Your task
Examine the records and identify each line that includes the string "University". Copy those lines.

::: Data provided :::

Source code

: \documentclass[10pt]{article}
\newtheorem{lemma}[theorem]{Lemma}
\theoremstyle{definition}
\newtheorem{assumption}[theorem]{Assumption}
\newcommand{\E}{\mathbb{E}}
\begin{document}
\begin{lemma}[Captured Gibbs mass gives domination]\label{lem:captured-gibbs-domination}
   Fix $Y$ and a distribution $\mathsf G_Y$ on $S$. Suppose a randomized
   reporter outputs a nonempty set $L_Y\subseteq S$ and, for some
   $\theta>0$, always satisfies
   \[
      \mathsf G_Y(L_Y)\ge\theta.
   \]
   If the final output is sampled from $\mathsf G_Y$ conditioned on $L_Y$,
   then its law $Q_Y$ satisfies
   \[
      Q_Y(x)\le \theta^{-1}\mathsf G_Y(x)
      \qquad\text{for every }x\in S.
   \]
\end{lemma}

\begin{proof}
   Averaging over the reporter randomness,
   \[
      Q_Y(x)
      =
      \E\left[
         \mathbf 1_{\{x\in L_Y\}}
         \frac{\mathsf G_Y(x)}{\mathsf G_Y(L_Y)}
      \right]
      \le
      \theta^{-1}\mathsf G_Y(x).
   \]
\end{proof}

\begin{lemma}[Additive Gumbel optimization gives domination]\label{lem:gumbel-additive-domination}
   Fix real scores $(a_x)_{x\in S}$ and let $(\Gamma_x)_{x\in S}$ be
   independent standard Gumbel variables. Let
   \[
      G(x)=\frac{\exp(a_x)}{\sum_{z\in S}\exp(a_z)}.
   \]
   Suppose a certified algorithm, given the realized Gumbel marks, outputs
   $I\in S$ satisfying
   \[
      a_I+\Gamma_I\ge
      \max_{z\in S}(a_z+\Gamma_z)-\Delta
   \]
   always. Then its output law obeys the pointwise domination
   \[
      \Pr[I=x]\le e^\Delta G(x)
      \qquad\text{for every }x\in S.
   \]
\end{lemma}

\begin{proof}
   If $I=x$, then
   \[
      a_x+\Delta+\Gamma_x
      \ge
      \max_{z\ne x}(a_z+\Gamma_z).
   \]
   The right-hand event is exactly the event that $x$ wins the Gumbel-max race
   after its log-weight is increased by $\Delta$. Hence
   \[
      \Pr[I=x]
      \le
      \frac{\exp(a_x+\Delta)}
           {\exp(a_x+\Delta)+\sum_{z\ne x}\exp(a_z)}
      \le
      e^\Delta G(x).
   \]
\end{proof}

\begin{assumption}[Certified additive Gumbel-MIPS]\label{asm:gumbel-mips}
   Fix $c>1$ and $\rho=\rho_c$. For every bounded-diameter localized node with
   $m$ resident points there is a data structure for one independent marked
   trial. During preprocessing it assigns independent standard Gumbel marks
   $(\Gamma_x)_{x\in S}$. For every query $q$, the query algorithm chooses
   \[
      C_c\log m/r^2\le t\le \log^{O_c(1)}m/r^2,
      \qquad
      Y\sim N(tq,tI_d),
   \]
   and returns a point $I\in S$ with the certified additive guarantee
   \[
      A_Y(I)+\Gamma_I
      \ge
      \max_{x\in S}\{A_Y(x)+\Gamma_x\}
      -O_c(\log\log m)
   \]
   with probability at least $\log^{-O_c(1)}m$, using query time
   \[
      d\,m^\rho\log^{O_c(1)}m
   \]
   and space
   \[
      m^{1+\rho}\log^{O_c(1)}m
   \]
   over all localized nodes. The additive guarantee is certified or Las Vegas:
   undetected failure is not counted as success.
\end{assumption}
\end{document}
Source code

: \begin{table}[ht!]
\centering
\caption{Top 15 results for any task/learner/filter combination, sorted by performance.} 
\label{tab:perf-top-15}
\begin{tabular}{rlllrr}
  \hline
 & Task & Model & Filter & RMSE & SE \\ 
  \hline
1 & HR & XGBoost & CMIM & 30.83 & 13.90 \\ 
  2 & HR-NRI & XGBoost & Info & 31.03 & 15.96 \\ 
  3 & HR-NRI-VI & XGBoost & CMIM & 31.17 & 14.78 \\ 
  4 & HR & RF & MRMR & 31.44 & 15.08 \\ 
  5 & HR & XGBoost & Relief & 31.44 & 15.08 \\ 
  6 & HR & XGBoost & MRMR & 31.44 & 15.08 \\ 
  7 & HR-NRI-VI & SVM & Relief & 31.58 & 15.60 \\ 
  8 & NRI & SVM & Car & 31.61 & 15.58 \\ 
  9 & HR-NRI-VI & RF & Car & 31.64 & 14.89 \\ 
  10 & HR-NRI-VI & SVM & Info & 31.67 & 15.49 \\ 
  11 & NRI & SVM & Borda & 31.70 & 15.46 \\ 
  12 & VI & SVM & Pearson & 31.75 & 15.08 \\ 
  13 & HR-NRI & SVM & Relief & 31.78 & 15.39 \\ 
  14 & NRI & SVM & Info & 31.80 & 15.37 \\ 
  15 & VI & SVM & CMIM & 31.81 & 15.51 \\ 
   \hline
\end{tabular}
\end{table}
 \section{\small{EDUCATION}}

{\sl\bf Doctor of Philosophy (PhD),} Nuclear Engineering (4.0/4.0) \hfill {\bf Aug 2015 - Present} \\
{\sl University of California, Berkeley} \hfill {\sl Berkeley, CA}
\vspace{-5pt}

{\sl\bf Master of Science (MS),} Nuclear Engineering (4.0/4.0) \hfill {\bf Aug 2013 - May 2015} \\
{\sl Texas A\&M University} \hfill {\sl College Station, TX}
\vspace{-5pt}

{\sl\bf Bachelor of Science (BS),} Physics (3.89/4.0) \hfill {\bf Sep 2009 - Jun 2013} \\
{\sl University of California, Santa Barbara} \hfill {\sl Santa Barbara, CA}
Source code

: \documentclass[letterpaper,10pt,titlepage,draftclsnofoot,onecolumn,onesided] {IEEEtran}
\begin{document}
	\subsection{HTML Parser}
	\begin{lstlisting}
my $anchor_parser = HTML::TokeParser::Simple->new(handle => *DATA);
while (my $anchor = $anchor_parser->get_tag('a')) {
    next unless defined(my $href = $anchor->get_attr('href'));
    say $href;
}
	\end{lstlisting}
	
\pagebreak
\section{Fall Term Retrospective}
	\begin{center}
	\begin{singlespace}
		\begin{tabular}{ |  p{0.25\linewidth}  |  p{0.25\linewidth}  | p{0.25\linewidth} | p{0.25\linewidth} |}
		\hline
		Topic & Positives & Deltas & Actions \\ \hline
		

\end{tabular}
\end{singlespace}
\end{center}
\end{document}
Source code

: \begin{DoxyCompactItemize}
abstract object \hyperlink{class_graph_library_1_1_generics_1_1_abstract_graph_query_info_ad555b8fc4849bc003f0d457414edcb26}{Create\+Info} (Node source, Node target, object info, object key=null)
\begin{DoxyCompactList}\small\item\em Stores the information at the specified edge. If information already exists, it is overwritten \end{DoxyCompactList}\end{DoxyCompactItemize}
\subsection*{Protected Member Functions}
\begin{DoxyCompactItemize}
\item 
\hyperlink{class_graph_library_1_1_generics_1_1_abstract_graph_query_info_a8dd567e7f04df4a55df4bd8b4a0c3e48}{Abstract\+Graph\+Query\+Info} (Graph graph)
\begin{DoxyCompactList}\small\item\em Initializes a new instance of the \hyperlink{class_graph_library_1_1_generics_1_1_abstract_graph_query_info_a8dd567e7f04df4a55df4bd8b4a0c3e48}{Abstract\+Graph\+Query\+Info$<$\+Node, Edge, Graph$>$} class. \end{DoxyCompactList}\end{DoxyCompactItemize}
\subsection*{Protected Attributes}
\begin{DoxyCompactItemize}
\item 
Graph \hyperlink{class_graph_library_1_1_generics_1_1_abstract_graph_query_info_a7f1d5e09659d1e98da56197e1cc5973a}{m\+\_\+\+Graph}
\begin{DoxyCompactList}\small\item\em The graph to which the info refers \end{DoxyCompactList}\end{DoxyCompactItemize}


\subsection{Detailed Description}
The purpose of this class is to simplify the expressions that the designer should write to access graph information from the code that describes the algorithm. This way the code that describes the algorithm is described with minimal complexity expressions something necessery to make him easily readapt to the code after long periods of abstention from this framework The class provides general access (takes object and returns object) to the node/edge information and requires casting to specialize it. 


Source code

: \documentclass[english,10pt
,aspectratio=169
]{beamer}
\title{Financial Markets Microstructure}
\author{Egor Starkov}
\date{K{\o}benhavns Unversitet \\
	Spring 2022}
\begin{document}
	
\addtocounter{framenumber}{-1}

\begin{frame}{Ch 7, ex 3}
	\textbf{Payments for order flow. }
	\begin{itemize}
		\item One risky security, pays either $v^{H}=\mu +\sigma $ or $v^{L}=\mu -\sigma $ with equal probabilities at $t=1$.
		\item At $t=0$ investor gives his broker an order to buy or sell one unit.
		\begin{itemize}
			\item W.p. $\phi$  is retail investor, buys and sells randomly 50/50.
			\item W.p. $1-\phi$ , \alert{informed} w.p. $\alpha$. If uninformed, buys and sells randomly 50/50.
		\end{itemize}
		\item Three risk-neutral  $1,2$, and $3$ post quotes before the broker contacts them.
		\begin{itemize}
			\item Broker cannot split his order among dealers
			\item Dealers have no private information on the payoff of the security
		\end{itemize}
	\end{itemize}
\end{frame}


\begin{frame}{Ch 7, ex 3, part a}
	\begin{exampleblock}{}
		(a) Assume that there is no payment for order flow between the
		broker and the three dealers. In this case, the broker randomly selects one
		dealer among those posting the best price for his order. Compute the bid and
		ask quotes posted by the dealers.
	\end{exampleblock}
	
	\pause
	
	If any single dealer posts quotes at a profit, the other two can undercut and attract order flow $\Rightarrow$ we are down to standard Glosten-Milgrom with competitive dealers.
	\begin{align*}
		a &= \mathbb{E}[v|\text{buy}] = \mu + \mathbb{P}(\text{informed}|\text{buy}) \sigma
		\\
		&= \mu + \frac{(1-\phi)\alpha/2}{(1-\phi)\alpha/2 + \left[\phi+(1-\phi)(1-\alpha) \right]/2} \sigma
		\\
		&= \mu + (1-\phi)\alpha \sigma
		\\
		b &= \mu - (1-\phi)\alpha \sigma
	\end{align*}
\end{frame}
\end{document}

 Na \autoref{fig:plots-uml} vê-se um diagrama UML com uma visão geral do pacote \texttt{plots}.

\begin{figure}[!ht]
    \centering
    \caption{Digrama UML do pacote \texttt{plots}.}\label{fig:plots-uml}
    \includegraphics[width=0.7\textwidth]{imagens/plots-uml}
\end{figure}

:::

Solution
{\sl University of California, Berkeley} \hfill {\sl Berkeley, CA}
{\sl Texas A\&M University} \hfill {\sl College Station, TX}
{\sl University of California, Santa Barbara} \hfill {\sl Santa Barbara, CA}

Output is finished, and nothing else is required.